_AIM OF THE EXERCISE_
Copy each line below containing "taking".

════

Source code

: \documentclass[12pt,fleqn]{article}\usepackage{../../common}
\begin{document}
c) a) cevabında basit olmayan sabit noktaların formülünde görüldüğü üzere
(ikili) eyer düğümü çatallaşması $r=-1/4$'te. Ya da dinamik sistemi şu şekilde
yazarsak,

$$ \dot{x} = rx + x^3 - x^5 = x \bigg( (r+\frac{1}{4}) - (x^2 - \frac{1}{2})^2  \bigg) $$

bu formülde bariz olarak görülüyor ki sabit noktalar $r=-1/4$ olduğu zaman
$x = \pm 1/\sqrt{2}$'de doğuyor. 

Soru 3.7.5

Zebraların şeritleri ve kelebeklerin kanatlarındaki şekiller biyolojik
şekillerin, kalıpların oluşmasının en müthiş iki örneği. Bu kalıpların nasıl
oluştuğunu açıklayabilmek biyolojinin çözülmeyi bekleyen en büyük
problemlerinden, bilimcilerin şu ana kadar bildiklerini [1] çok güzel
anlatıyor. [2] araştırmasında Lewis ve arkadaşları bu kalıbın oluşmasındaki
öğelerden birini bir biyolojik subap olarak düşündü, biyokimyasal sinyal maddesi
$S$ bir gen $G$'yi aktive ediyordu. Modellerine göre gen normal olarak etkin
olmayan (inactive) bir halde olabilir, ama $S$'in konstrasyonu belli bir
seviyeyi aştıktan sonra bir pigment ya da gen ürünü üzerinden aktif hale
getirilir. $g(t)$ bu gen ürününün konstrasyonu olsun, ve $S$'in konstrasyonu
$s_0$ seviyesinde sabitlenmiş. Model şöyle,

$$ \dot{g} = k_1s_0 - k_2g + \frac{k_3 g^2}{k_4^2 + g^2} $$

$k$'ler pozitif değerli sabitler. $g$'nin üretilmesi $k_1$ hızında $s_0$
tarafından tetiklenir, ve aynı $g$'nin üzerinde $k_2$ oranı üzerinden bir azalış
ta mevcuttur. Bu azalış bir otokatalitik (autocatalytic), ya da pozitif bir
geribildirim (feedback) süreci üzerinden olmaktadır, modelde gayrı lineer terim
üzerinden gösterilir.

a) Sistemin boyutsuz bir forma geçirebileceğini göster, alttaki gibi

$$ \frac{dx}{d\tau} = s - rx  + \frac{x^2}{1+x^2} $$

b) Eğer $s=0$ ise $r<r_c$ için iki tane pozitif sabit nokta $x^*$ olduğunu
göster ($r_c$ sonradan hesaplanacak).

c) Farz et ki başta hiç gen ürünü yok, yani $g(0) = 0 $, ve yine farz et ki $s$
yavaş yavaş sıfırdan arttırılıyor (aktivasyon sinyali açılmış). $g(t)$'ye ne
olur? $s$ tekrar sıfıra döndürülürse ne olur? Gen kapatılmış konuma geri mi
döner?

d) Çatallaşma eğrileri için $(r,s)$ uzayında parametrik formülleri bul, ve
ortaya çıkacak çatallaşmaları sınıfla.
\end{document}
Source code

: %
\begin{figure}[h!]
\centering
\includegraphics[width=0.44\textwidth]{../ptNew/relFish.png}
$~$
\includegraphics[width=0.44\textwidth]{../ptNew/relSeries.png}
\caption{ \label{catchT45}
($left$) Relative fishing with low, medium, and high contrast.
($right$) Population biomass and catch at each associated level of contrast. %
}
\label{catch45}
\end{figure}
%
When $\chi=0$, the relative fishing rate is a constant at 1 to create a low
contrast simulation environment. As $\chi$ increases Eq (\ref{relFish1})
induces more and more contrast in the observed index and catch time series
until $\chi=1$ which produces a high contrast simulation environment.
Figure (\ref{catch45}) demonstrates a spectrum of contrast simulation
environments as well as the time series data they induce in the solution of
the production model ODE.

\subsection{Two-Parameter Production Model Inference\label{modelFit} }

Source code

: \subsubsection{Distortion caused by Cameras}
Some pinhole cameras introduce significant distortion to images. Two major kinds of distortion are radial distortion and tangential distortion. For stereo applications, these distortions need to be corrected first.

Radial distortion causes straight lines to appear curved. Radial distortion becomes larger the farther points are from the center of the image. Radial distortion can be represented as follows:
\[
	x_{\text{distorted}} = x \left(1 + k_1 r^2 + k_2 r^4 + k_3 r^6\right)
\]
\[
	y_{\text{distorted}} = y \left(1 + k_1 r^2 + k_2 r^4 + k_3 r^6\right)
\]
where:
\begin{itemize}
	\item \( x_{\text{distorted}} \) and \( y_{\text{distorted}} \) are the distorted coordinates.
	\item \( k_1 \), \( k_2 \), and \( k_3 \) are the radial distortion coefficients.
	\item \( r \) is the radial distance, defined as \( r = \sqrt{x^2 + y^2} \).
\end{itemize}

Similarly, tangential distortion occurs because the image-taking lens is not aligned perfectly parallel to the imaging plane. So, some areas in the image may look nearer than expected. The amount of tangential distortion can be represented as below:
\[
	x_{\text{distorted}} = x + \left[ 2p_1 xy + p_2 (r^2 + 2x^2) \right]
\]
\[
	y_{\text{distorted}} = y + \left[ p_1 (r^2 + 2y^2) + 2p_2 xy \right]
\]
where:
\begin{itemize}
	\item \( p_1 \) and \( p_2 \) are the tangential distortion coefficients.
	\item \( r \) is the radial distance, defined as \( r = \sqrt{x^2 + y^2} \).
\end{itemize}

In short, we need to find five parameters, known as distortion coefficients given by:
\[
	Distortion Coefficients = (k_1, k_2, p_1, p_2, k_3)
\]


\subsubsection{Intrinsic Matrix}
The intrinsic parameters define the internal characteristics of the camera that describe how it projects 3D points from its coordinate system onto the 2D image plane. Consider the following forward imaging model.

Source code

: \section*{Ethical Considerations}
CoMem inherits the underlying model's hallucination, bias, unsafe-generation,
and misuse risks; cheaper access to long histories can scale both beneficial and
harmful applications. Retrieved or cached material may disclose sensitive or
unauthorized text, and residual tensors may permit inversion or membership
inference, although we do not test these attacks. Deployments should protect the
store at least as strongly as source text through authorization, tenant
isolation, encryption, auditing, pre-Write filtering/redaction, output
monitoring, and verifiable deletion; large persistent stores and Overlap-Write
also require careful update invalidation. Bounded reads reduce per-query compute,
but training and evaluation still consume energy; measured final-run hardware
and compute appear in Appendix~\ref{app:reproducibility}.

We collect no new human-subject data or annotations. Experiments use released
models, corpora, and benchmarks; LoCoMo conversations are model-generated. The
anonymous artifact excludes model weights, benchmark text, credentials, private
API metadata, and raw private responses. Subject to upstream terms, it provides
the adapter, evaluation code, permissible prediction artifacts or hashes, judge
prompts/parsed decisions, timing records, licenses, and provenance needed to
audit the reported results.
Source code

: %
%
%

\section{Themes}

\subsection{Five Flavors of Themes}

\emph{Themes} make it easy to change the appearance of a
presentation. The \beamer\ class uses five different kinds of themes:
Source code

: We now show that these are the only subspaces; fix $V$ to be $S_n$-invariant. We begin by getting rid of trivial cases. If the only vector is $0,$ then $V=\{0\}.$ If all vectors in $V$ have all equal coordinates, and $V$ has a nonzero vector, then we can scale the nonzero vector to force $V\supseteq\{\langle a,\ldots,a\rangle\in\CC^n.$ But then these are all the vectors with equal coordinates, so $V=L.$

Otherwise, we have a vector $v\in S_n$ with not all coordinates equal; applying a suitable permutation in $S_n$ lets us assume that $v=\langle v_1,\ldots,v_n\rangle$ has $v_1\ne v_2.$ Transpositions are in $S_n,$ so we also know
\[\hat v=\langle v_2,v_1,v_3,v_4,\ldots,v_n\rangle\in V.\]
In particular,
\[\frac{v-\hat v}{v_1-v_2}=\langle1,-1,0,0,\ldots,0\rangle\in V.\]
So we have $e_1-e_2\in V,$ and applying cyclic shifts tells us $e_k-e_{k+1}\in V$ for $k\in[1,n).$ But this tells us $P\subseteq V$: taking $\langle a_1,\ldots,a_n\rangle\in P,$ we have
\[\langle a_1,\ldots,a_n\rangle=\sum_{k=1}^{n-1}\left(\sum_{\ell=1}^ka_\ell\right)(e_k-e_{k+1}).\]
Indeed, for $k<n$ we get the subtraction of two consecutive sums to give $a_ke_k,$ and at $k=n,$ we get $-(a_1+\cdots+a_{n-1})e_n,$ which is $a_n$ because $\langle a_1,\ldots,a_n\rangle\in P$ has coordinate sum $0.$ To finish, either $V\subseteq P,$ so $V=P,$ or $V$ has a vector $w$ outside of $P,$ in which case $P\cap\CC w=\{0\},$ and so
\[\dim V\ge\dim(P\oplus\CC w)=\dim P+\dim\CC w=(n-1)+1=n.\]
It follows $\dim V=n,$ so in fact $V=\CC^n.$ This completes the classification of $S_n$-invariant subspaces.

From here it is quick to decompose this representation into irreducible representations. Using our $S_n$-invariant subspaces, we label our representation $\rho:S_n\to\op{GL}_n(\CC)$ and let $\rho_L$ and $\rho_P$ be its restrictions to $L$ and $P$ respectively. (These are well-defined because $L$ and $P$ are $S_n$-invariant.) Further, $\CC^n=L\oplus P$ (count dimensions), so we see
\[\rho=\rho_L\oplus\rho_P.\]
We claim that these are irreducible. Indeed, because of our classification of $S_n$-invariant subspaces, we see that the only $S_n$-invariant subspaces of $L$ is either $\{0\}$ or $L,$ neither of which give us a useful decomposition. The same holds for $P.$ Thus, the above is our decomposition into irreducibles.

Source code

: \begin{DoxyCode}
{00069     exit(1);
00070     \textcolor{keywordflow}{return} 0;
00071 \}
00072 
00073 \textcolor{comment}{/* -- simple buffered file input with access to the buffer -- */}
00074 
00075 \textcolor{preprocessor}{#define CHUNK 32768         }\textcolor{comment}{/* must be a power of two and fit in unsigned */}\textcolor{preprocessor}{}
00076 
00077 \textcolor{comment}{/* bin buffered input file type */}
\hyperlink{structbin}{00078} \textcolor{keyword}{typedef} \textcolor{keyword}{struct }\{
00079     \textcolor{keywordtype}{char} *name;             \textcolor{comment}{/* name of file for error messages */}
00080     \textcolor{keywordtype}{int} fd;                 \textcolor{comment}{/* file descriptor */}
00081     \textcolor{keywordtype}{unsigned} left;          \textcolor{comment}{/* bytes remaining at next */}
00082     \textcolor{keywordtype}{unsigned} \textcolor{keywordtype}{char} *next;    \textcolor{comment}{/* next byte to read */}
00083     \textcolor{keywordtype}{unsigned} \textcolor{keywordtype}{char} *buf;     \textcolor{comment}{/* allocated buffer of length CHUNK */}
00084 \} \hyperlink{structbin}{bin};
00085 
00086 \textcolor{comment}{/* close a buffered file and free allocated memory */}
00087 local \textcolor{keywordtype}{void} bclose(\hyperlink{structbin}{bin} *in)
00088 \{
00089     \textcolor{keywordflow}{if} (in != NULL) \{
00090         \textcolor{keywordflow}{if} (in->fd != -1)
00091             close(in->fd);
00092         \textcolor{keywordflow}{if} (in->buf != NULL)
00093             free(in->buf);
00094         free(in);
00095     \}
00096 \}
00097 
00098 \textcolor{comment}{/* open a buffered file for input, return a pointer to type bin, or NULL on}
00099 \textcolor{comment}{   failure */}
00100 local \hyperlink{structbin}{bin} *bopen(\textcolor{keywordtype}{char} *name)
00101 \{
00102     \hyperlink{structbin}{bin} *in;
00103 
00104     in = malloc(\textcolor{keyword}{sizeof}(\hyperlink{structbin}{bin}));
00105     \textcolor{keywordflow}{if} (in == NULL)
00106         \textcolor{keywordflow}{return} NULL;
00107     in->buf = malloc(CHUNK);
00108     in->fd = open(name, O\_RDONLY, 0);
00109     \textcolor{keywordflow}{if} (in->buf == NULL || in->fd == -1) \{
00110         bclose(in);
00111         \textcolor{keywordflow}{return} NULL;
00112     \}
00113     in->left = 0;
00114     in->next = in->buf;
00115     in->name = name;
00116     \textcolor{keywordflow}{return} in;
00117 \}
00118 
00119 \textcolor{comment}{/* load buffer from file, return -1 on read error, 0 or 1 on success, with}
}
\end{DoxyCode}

════

_SOLUTION BELOW_
Similarly, tangential distortion occurs because the image-taking lens is not aligned perfectly parallel to the imaging plane. So, some areas in the image may look nearer than expected. The amount of tangential distortion can be represented as below:
So we have $e_1-e_2\in V,$ and applying cyclic shifts tells us $e_k-e_{k+1}\in V$ for $k\in[1,n).$ But this tells us $P\subseteq V$: taking $\langle a_1,\ldots,a_n\rangle\in P,$ we have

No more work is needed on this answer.